## [What you need to do]
Among the lines below, take the one holding "In regards to", the one holding "with different expertises, all", and all lines between them. Set them down exactly.

[Saved entries]
^^^^^^^^

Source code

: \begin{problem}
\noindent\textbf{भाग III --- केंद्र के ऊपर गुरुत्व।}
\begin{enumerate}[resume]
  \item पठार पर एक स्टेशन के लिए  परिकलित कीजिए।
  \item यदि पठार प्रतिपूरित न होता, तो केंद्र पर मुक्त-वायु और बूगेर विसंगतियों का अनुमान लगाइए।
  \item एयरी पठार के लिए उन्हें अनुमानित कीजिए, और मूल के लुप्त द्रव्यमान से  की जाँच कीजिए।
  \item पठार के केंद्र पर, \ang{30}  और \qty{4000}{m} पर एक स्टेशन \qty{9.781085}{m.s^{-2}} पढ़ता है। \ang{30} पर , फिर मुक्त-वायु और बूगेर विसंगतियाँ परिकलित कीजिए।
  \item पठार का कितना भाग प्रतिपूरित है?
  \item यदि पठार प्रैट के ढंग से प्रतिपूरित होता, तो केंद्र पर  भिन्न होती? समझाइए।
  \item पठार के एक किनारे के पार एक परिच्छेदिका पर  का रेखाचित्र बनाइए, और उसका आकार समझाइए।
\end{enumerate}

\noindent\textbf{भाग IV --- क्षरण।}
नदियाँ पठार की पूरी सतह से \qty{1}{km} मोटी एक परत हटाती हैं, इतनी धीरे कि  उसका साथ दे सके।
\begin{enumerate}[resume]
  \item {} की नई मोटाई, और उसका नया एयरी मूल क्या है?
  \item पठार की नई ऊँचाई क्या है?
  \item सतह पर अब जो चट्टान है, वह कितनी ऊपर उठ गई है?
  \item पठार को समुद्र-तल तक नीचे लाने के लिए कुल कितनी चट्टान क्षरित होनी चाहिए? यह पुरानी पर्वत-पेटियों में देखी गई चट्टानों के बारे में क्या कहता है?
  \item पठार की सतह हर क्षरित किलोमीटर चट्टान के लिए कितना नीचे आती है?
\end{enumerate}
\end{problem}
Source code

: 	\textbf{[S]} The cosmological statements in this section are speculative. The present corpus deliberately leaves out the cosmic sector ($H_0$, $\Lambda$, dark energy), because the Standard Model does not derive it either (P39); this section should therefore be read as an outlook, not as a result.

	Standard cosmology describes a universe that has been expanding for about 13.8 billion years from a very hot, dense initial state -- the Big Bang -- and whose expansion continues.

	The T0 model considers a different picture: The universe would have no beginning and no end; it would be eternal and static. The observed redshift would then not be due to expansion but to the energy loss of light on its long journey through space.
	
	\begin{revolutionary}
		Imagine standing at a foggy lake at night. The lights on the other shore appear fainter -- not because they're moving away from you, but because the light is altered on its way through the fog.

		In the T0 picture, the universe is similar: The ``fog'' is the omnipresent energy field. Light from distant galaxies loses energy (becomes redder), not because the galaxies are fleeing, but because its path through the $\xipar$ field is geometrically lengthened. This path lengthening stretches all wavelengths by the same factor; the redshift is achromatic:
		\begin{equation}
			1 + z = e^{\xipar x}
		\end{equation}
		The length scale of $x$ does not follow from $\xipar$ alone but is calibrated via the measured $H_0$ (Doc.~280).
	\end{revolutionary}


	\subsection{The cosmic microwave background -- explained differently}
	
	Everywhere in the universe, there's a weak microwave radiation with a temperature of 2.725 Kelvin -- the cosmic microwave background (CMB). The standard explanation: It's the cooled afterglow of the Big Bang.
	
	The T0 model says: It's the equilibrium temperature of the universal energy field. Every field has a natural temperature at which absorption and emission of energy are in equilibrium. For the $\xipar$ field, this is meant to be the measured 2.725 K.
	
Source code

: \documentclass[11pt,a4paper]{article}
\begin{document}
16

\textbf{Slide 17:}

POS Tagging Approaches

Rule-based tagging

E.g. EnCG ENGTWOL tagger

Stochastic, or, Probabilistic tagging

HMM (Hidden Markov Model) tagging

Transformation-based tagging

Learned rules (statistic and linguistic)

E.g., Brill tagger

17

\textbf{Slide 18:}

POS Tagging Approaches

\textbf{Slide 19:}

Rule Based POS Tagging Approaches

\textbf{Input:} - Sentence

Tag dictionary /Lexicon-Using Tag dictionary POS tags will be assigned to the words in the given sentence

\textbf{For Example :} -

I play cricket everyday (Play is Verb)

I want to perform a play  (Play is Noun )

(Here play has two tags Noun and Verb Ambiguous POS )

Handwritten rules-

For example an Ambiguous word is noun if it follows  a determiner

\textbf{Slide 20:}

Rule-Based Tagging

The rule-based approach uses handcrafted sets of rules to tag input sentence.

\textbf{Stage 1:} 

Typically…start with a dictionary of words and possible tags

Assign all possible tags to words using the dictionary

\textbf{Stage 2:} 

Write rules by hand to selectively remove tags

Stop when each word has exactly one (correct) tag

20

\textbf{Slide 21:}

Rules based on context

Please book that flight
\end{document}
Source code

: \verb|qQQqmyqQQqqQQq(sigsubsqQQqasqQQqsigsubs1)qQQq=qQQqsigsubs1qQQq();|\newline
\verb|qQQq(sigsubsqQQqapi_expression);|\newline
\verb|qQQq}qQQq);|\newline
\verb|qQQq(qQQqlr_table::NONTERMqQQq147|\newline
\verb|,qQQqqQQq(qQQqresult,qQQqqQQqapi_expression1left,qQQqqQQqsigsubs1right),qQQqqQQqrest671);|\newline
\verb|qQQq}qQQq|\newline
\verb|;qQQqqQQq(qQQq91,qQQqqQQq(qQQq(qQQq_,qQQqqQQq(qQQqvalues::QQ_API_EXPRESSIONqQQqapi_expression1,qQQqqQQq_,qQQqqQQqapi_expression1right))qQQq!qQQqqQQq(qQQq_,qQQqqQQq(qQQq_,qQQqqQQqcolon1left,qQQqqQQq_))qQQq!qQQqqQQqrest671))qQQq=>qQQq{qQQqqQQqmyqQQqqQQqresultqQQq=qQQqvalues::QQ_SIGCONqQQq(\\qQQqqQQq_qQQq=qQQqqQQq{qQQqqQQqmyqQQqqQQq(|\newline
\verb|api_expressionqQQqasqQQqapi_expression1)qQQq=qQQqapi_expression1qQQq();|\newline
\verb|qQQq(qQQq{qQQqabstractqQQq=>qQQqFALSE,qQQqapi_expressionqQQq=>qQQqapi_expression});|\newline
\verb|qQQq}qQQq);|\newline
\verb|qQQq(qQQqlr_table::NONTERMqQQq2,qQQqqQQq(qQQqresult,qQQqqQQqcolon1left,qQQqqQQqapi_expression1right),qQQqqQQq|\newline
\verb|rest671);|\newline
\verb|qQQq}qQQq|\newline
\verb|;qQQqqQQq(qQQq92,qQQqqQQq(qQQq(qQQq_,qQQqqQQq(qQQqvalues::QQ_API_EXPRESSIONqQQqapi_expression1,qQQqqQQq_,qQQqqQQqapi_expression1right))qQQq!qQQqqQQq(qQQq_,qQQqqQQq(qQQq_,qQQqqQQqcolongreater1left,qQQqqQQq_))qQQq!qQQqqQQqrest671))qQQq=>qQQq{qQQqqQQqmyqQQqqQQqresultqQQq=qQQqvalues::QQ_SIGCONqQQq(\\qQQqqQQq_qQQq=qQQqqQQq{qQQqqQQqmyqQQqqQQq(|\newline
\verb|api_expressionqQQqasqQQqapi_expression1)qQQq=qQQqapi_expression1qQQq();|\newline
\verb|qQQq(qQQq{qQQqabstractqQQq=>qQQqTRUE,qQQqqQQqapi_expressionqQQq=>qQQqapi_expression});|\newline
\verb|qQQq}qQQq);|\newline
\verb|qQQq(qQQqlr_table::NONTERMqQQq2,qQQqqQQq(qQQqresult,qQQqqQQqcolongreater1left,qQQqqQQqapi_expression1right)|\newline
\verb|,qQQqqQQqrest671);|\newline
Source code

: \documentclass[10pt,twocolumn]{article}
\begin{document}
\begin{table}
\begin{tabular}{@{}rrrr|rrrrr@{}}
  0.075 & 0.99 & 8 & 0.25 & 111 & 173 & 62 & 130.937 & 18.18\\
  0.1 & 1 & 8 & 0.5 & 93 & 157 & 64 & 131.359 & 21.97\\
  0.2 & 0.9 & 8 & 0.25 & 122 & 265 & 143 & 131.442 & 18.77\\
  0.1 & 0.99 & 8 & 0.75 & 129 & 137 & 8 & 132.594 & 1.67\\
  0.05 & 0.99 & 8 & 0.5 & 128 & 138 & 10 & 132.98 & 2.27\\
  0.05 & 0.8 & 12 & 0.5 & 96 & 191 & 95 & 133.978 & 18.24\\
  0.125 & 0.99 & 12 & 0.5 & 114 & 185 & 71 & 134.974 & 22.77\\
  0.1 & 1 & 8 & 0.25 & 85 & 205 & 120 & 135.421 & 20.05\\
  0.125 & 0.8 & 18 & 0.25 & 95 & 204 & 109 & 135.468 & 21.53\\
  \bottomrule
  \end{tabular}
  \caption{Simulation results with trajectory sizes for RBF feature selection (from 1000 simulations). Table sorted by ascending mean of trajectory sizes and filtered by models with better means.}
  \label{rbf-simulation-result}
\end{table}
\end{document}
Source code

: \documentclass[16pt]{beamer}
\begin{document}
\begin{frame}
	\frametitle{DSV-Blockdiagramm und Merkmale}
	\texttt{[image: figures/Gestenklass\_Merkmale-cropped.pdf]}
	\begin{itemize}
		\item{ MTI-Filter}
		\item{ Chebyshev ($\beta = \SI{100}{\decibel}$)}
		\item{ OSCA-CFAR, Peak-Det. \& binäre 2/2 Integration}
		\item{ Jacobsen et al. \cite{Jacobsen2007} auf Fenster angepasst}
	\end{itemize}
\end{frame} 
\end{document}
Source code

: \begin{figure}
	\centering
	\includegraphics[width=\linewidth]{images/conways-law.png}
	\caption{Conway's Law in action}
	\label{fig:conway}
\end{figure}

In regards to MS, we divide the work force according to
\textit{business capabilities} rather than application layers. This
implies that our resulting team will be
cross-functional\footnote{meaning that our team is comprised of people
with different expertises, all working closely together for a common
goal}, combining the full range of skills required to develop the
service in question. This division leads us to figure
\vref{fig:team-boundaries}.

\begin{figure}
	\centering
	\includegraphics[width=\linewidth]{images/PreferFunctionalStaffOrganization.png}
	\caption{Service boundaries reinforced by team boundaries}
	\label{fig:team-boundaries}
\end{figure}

^^^^^^^^

## [Exercise response]
In regards to MS, we divide the work force according to
\textit{business capabilities} rather than application layers. This
implies that our resulting team will be
cross-functional\footnote{meaning that our team is comprised of people
with different expertises, all working closely together for a common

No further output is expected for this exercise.